Your objective ▸ In the listing that follows, locate the line containing "- Use Python" and the line containing "9. **Creating Kubernetes". Retype exactly those two lines and every line between them, and nothing more.

Data shown ▸
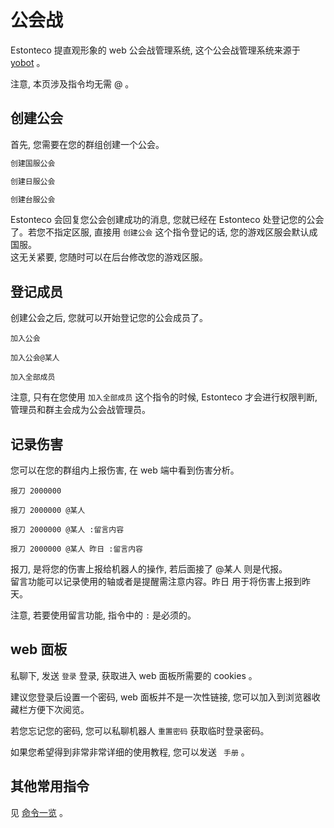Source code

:# 公会战

Estonteco 提直观形象的 web 公会战管理系统, 这个公会战管理系统来源于 [yobot](https://yobot.wim/) 。

注意, 本页涉及指令均无需 @ 。

## 创建公会

首先, 您需要在您的群组创建一个公会。

```powershell
创建国服公会

创建日服公会

创建台服公会
```

Estonteco 会回复您公会创建成功的消息, 您就已经在 Estonteco 处登记您的公会了。若您不指定区服, 直接用 ```创建公会``` 这个指令登记的话, 您的游戏区服会默认成国服。<br>这无关紧要, 您随时可以在后台修改您的游戏区服。

## 登记成员

创建公会之后, 您就可以开始登记您的公会成员了。

```shell
加入公会

加入公会@某人

加入全部成员
```

注意, 只有在您使用 ```加入全部成员``` 这个指令的时候, Estonteco 才会进行权限判断, 管理员和群主会成为公会战管理员。

## 记录伤害

您可以在您的群组内上报伤害, 在 web 端中看到伤害分析。

```shell
报刀 2000000

报刀 2000000 @某人

报刀 2000000 @某人 :留言内容

报刀 2000000 @某人 昨日 :留言内容
```

报刀, 是将您的伤害上报给机器人的操作, 若后面接了 @某人 则是代报。<br>留言功能可以记录使用的轴或者是提醒需注意内容。昨日 用于将伤害上报到昨天。

注意, 若要使用留言功能, 指令中的 `:` 是必须的。

## web 面板

私聊下, 发送 ```登录``` 登录, 获取进入 web 面板所需要的 cookies 。

建议您登录后设置一个密码, web 面板并不是一次性链接, 您可以加入到浏览器收藏栏方便下次阅览。

若您忘记您的密码, 您可以私聊机器人 ```重置密码``` 获取临时登录密码。

如果您希望得到非常非常详细的使用教程, 您可以发送 ` 手册` 。

## 其他常用指令

见 [命令一览](https://mirai.michikawachin.art/yobot/help/) 。


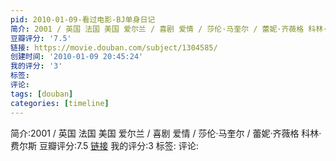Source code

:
 ```yaml
---
pid: 2010-01-09-看过电影-BJ单身日记
简介: 2001 / 英国 法国 美国 爱尔兰 / 喜剧 爱情 / 莎伦·马奎尔 / 蕾妮·齐薇格 科林·费尔斯
豆瓣评分: '7.5'
链接: https://movie.douban.com/subject/1304585/
创建时间: '2010-01-09 20:45:24'
我的评分: '3'
标签:
评论:
tags: [douban]
categories: [timeline]
---
```

简介:2001 / 英国 法国 美国 爱尔兰 / 喜剧 爱情 / 莎伦·马奎尔 / 蕾妮·齐薇格 科林·费尔斯
豆瓣评分:7.5
[链接](https://movie.douban.com/subject/1304585/)
我的评分:3
标签:
评论:
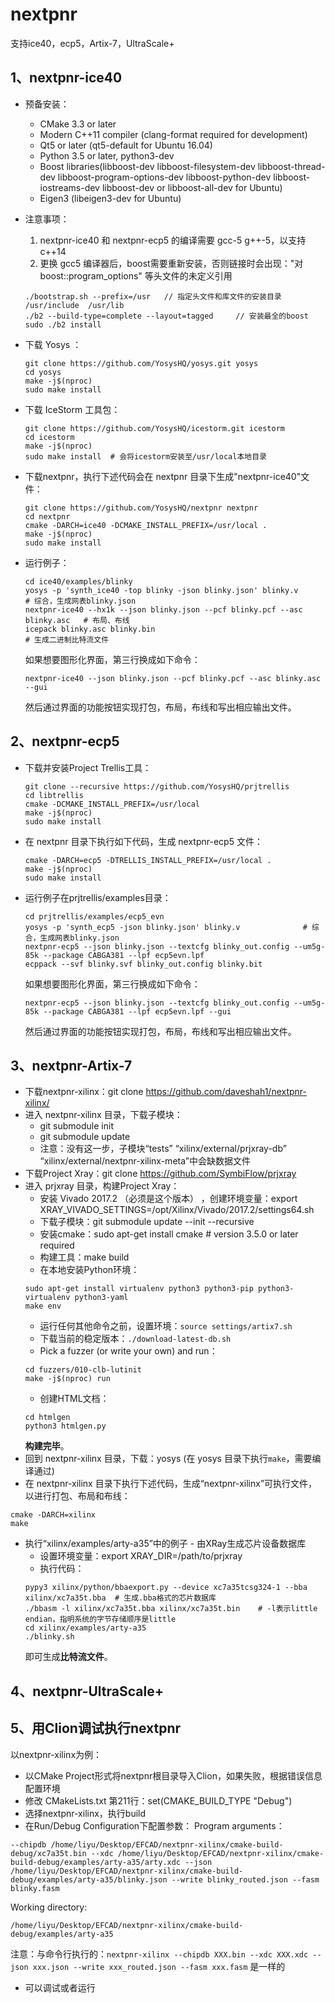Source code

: # nextpnr
支持ice40，ecp5，Artix-7，UltraScale+

## 1、nextpnr-ice40
* 预备安装：
  - CMake 3.3 or later
  - Modern C++11 compiler (clang-format required for development)
  - Qt5 or later (qt5-default for Ubuntu 16.04)
  - Python 3.5 or later, python3-dev
  - Boost libraries(libboost-dev libboost-filesystem-dev libboost-thread-dev libboost-program-options-dev libboost-python-dev libboost-iostreams-dev libboost-dev or libboost-all-dev for Ubuntu)
  - Eigen3 (libeigen3-dev for Ubuntu)
  
* 注意事项：
  1. nextpnr-ice40 和 nextpnr-ecp5 的编译需要 gcc-5 g++-5，以支持c++14
  2. 更换 gcc5 编译器后，boost需要重新安装，否则链接时会出现："对 boost::program_options" 等头文件的未定义引用
    ```
    ./bootstrap.sh --prefix=/usr   // 指定头文件和库文件的安装目录 /usr/include  /usr/lib
    ./b2 --build-type=complete --layout=tagged     // 安装最全的boost
    sudo ./b2 install
    ```
  
* 下载 Yosys ：
  ```
  git clone https://github.com/YosysHQ/yosys.git yosys
  cd yosys
  make -j$(nproc)
  sudo make install
  ```  
* 下载 IceStorm 工具包：
  ```
  git clone https://github.com/YosysHQ/icestorm.git icestorm
  cd icestorm
  make -j$(nproc)
  sudo make install  # 会将icestorm安装至/usr/local本地目录
  ```
* 下载nextpnr，执行下述代码会在 nextpnr 目录下生成"nextpnr-ice40"文件：
  ```
  git clone https://github.com/YosysHQ/nextpnr nextpnr
  cd nextpnr
  cmake -DARCH=ice40 -DCMAKE_INSTALL_PREFIX=/usr/local .
  make -j$(nproc)
  sudo make install
  ```
* 运行例子：
  ```
  cd ice40/examples/blinky
  yosys -p 'synth_ice40 -top blinky -json blinky.json' blinky.v               # 综合，生成网表blinky.json
  nextpnr-ice40 --hx1k --json blinky.json --pcf blinky.pcf --asc blinky.asc   # 布局、布线
  icepack blinky.asc blinky.bin                                               # 生成二进制比特流文件
  ```
  如果想要图形化界面，第三行换成如下命令：
  ```
  nextpnr-ice40 --json blinky.json --pcf blinky.pcf --asc blinky.asc --gui
  ```
  然后通过界面的功能按钮实现打包，布局，布线和写出相应输出文件。
  
## 2、nextpnr-ecp5
* 下载并安装Project Trellis工具：
  ```
  git clone --recursive https://github.com/YosysHQ/prjtrellis
  cd libtrellis
  cmake -DCMAKE_INSTALL_PREFIX=/usr/local
  make -j$(nproc)
  sudo make install
  ```
* 在 nextpnr 目录下执行如下代码，生成 nextpnr-ecp5 文件：
   ```
   cmake -DARCH=ecp5 -DTRELLIS_INSTALL_PREFIX=/usr/local .
   make -j$(nproc)
   sudo make install
   ```
* 运行例子在prjtrellis/examples目录：
  ```
  cd prjtrellis/examples/ecp5_evn
  yosys -p 'synth_ecp5 -json blinky.json' blinky.v              # 综合，生成网表blinky.json
  nextpnr-ecp5 --json blinky.json --textcfg blinky_out.config --um5g-85k --package CABGA381 --lpf ecp5evn.lpf
  ecppack --svf blinky.svf blinky_out.config blinky.bit
  ```
  如果想要图形化界面，第三行换成如下命令：
  ```
  nextpnr-ecp5 --json blinky.json --textcfg blinky_out.config --um5g-85k --package CABGA381 --lpf ecp5evn.lpf --gui
  ```
  然后通过界面的功能按钮实现打包，布局，布线和写出相应输出文件。
  


## 3、nextpnr-Artix-7
* 下载nextpnr-xilinx：git clone https://github.com/daveshah1/nextpnr-xilinx/
* 进入 nextpnr-xilinx 目录，下载子模块：
  - git submodule init 
  - git submodule update
  - 注意：没有这一步，子模块“tests” “xilinx/external/prjxray-db” “xilinx/external/nextpnr-xilinx-meta”中会缺数据文件
* 下载Project Xray：git clone https://github.com/SymbiFlow/prjxray
* 进入 prjxray 目录，构建Project Xray：
  - 安装 Vivado 2017.2 （必须是这个版本） ，创建环境变量：export XRAY_VIVADO_SETTINGS=/opt/Xilinx/Vivado/2017.2/settings64.sh
  - 下载子模块：git submodule update --init --recursive
  - 安装cmake：sudo apt-get install cmake # version 3.5.0 or later required
  - 构建工具：make build
  - 在本地安装Python环境：
  ```
  sudo apt-get install virtualenv python3 python3-pip python3-virtualenv python3-yaml
  make env
  ```
  - 运行任何其他命令之前，设置环境：`source settings/artix7.sh`
  - 下载当前的稳定版本：`./download-latest-db.sh`
  - Pick a fuzzer (or write your own) and run：
  ```
  cd fuzzers/010-clb-lutinit
  make -j$(nproc) run
  ```
  - 创建HTML文档：
  ```
  cd htmlgen
  python3 htmlgen.py
  ```
  **构建完毕**。
* 回到 nextpnr-xilinx 目录，下载：yosys (在 yosys 目录下执行`make`，需要编译通过)
* 在 nextpnr-xilinx 目录下执行下述代码，生成“nextpnr-xilinx”可执行文件，以进行打包、布局和布线：
```
cmake -DARCH=xilinx
make
```
* 执行“xilinx/examples/arty-a35”中的例子 - 由XRay生成芯片设备数据库
  - 设置环境变量：export XRAY_DIR=/path/to/prjxray
  - 执行代码：
  ```
  pypy3 xilinx/python/bbaexport.py --device xc7a35tcsg324-1 --bba xilinx/xc7a35t.bba  # 生成.bba格式的芯片数据库
  ./bbasm -l xilinx/xc7a35t.bba xilinx/xc7a35t.bin    # -l表示little endian，指明系统的字节存储顺序是little
  cd xilinx/examples/arty-a35
  ./blinky.sh
  ```
  即可生成**比特流文件**。
  




  
  
  
## 4、nextpnr-UltraScale+
## 5、用Clion调试执行nextpnr
以nextpnr-xilinx为例：
* 以CMake Project形式将nextpnr根目录导入Clion，如果失败，根据错误信息配置环境
* 修改 CMakeLists.txt 第211行：set(CMAKE_BUILD_TYPE "Debug")
* 选择nextpnr-xilinx，执行build
* 在Run/Debug Configuration下配置参数：
Program arguments：
```
--chipdb /home/liyu/Desktop/EFCAD/nextpnr-xilinx/cmake-build-debug/xc7a35t.bin --xdc /home/liyu/Desktop/EFCAD/nextpnr-xilinx/cmake-build-debug/examples/arty-a35/arty.xdc --json /home/liyu/Desktop/EFCAD/nextpnr-xilinx/cmake-build-debug/examples/arty-a35/blinky.json --write blinky_routed.json --fasm blinky.fasm
```
Working directory:
```
/home/liyu/Desktop/EFCAD/nextpnr-xilinx/cmake-build-debug/examples/arty-a35
```
注意：与命令行执行的：`nextpnr-xilinx --chipdb XXX.bin --xdc XXX.xdc --json xxx.json --write xxx_routed.json --fasm xxx.fasm` 是一样的
* 可以调试或者运行
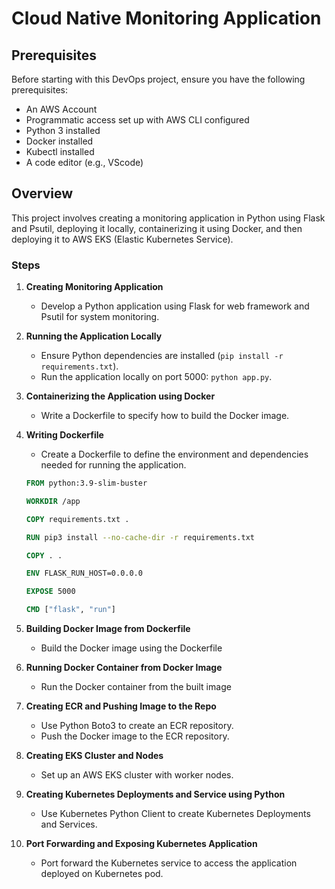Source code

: # Cloud Native Monitoring Application

## Prerequisites

Before starting with this DevOps project, ensure you have the following prerequisites:
- An AWS Account
- Programmatic access set up with AWS CLI configured
- Python 3 installed
- Docker installed
- Kubectl installed
- A code editor (e.g., VScode)

## Overview

This project involves creating a monitoring application in Python using Flask and Psutil, deploying it locally, containerizing it using Docker, and then deploying it to AWS EKS (Elastic Kubernetes Service).

### Steps

1. **Creating Monitoring Application**

   - Develop a Python application using Flask for web framework and Psutil for system monitoring.

2. **Running the Application Locally**

   - Ensure Python dependencies are installed (`pip install -r requirements.txt`).
   - Run the application locally on port 5000: `python app.py`.

3. **Containerizing the Application using Docker**

   - Write a Dockerfile to specify how to build the Docker image.

4. **Writing Dockerfile**

   - Create a Dockerfile to define the environment and dependencies needed for running the application.

   ```dockerfile
   FROM python:3.9-slim-buster

   WORKDIR /app

   COPY requirements.txt .

   RUN pip3 install --no-cache-dir -r requirements.txt

   COPY . .

   ENV FLASK_RUN_HOST=0.0.0.0

   EXPOSE 5000

   CMD ["flask", "run"]
   ```

5. **Building Docker Image from Dockerfile**

   - Build the Docker image using the Dockerfile

6. **Running Docker Container from Docker Image**

   - Run the Docker container from the built image

7. **Creating ECR and Pushing Image to the Repo**

   - Use Python Boto3 to create an ECR repository.
   - Push the Docker image to the ECR repository.

8. **Creating EKS Cluster and Nodes**

   - Set up an AWS EKS cluster with worker nodes.

9. **Creating Kubernetes Deployments and Service using Python**

   - Use Kubernetes Python Client to create Kubernetes Deployments and Services.

10. **Port Forwarding and Exposing Kubernetes Application**

    - Port forward the Kubernetes service to access the application deployed on Kubernetes pod.

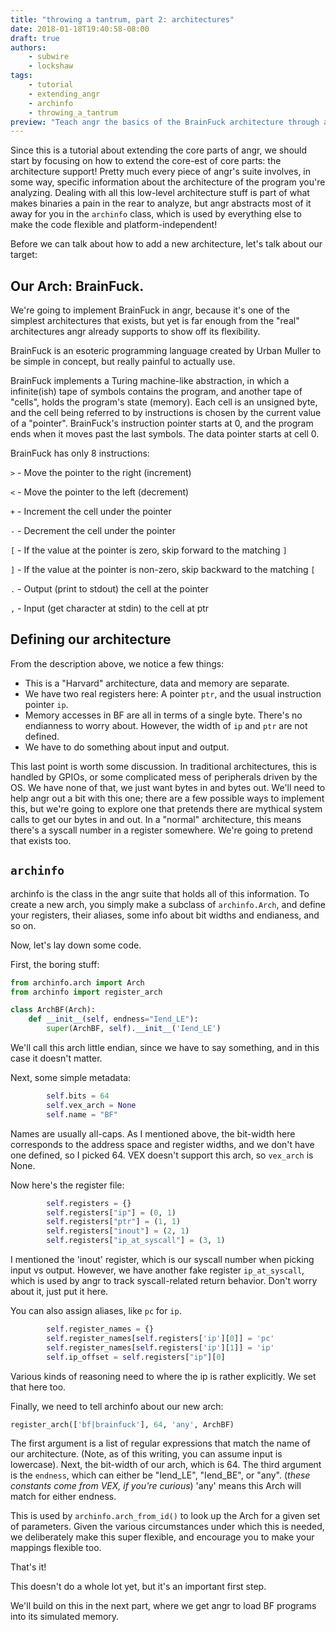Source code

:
 ```yaml
---
title: "throwing a tantrum, part 2: architectures"
date: 2018-01-18T19:40:58-08:00
draft: true
authors:
    - subwire
    - lockshaw
tags:
    - tutorial
    - extending_angr
    - archinfo
    - throwing_a_tantrum
preview: "Teach angr the basics of the BrainFuck architecture through archinfo"
---
```


Since this is a tutorial about extending the core parts of angr, we should start by focusing on how to extend the core-est of core parts: the architecture support!
Pretty much every piece of angr's suite involves, in some way, specific information about the architecture of the program you're analyzing.  Dealing with all this low-level architecture stuff is part of what makes binaries a pain in the rear to analyze, but angr abstracts most of it away for you in the `archinfo` class, which is used by everything else to make the code flexible and platform-independent!

Before we can talk about how to add a new architecture, let's talk about our target:

## Our Arch: BrainFuck.

We're going to implement BrainFuck in angr, because it's one of the simplest architectures that exists, but yet is far enough from the "real" architectures angr already supports to show off its flexibility.

BrainFuck is an esoteric programming language created by Urban Muller to be simple in concept, but really painful to actually use.

BrainFuck implements a Turing machine-like abstraction, in which a infinite(ish) tape of symbols contains the program, and another tape of "cells", holds the program's state (memory).
Each cell is an unsigned byte, and the cell being referred to by instructions is chosen by the current value of a "pointer".
BrainFuck's instruction pointer starts at 0, and the program ends when it moves past the last symbols.
The data pointer starts at cell 0.

BrainFuck has only 8 instructions:

`>` - Move the pointer to the right (increment)

`<` - Move the pointer to the left (decrement)

`+` - Increment the cell under the pointer

`-` - Decrement the cell under the pointer

`[` - If the value at the pointer is zero, skip forward to the matching `]`

`]` - If the value at the pointer is non-zero, skip backward to the matching `[`

`.` - Output (print to stdout) the cell at the pointer

`,` - Input (get character at stdin) to the cell at ptr

## Defining our architecture

From the description above, we notice a few things:

- This is a "Harvard" architecture, data and memory are separate.
- We have two real registers here: A pointer `ptr`, and the usual instruction pointer `ip`.
- Memory accesses in BF are all in terms of a single byte.  There's no endianness to worry about.  However, the width of `ip` and `ptr` are not defined.
- We have to do something about input and output.

This last point is worth some discussion.
In traditional architectures, this is handled by GPIOs, or some complicated mess of peripherals driven by the OS.  We have none of that, we just want bytes in and bytes out.  We'll need to help angr out a bit with this one; there are a few possible ways to implement this, but we're going to explore one that pretends there are mythical system calls to get our bytes in and out.  In a "normal" architecture, this means there's a syscall number in a register somewhere.  We're going to pretend that exists too.

## `archinfo`

archinfo is the class in the angr suite that holds all of this information.
To create a new arch, you simply make a subclass of `archinfo.Arch`, and define your registers, their aliases, some info about bit widths and endianess, and so on.

Now, let's lay down some code.

First, the boring stuff:

```python
from archinfo.arch import Arch
from archinfo import register_arch

class ArchBF(Arch):
    def __init__(self, endness="Iend_LE"):
        super(ArchBF, self).__init__('Iend_LE')
```
We'll call this arch little endian, since we have to say something, and in this case it doesn't matter.

Next, some simple metadata:
```python
        self.bits = 64
        self.vex_arch = None
        self.name = "BF"
```

Names are usually all-caps.  As I mentioned above, the bit-width here corresponds to the address space and register widths, and we don't have one defined, so I picked 64.
VEX doesn't support this arch, so `vex_arch` is None.

Now here's the register file:

```python
        self.registers = {}
        self.registers["ip"] = (0, 1)
        self.registers["ptr"] = (1, 1)
        self.registers["inout"] = (2, 1)
        self.registers["ip_at_syscall"] = (3, 1)
```
I mentioned the 'inout' register, which is our syscall number when picking input vs output.
However, we have another fake register `ip_at_syscall`, which is used by angr to track syscall-related return behavior.  Don't worry about it, just put it here.

You can also assign aliases, like `pc` for `ip`.
```python
        self.register_names = {}
        self.register_names[self.registers['ip'][0]] = 'pc'
        self.register_names[self.registers['ip'][1]] = 'ip'
        self.ip_offset = self.registers["ip"][0]
```

Various kinds of reasoning need to where the ip is rather explicitly.  We set that here too.

Finally, we need to tell archinfo about our new arch:

```python
register_arch(['bf|brainfuck'], 64, 'any', ArchBF)
```
The first argument is a list of regular expressions that match the name of our architecture.  (Note, as of this writing, you can assume input is lowercase).  Next, the bit-width of our arch, which is 64.
The third argument is the `endness`, which can either be "Iend_LE", "Iend_BE", or "any".  (_these constants come from VEX, if you're curious_) 'any' means this Arch will match for either endness.

This is used by `archinfo.arch_from_id()` to look up the Arch for a given set of parameters.  Given the various circumstances under which this is needed, we deliberately make this super flexible, and encourage you to make your mappings flexible too.

That's it!

This doesn't do a whole lot yet, but it's an important first step.

We'll build on this in the next part, where we get angr to load BF programs into its simulated memory.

Answer to the exercise ▸
   - Use Python Boto3 to create an ECR repository.
   - Push the Docker image to the ECR repository.

8. **Creating EKS Cluster and Nodes**

   - Set up an AWS EKS cluster with worker nodes.

9. **Creating Kubernetes Deployments and Service using Python**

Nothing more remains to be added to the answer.